Jonathan Spyer 2014-12-19

\

"Nie wolno dopuścić do tego, by ten konflikt polityczny zamienił się w konflikt religijny”, ostrzegał niemiecki minister spraw zagranicznych Frank-Walter Steinmeier.



W dyskusjach o kwestii izraelsko-palestyńskiej często powtarza się opinia, która przekazuje imperatyw, by ten konflikt nie stał się konfliktem „religijnym”. Taka opinia, gwarantuje intensywne potakiwanie głowami w kulturalnym, liberalnym towarzystwie i wręcz wyróżnia się na tym bardzo tłocznym polu absurdalnych pokazów historycznej ignorancji w dyskusjach o kwestii izraelsko-palestyńskiej.

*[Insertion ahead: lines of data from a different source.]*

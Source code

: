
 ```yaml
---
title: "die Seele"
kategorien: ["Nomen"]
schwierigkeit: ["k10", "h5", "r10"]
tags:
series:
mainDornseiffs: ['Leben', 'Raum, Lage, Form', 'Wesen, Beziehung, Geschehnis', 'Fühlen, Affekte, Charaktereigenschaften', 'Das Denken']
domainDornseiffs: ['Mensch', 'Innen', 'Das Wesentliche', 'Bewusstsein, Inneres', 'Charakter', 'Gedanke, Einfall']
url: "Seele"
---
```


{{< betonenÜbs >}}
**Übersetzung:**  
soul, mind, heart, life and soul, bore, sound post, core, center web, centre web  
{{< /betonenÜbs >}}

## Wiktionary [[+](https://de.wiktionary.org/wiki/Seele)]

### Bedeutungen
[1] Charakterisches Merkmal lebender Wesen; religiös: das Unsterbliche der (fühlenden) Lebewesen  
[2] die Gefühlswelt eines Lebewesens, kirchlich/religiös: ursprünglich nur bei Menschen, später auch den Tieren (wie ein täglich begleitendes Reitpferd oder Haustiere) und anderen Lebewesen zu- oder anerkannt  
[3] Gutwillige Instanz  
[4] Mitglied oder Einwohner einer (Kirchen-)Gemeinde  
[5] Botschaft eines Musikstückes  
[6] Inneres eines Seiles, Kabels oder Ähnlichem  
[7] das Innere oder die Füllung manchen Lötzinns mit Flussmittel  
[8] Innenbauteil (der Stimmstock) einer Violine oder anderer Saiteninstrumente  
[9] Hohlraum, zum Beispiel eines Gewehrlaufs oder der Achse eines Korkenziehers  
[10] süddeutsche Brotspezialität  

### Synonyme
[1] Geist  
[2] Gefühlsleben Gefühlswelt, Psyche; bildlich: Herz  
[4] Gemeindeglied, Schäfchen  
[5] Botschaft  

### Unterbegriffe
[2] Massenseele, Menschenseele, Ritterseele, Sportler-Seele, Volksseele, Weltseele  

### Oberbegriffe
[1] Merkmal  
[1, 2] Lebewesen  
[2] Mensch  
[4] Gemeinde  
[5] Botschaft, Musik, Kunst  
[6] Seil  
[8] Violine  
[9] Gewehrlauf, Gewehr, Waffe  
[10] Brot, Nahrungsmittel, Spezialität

Ta opinia pojawiła się w związku z niedawną falą zamachów terrorystycznych w Jerozolimie, które są wynikiem twierdzeń palestyńskich, że Izrael stara się zmienić „status quo” na Wzgórzu Świątynnym. Według tej teorii do tej chwili konflikt dotyczył głównie konkurujących ze sobą roszczeń do własności ziemi i suwerenności, ale obecnie istnieje groźba, że stanie się konfliktem „religijnym”, a więc będzie jeszcze trudniejszy do rozwiązania. Trzeba zatem temu zapobiec.


W rzeczywistości konflikt między Żydami a muzułmańskimi Arabami o obszar ziemi między rzeką Jordan a Morzem Śródziemnym był od samego początku głównie konfliktem “religijnym”.


Po stronie arabsko/palestyńsko/muzułmańskiej niedawne wydarzenia w Lewancie (szczególnie w Syrii i Iraku) powinny były nauczyć nas, jak bardzo kruche i zależne od okoliczności są rzekome „świeckie, narodowe” tożsamości miejscowych populacji. Obie te tożsamości zostały teraz zepchnięte, zastąpione przez sekciarskie, etniczne i religijne oznaki lojalności. Jak wskazał profesor Mordechai Kedar w niedawnym artykule, nie ma powodu by przypuszczać, że narodowa tożsamość „Palestyńczyków” jest silniejsza lub trwalsza niż w którymkolwiek z sąsiadujących organizmów państwowych.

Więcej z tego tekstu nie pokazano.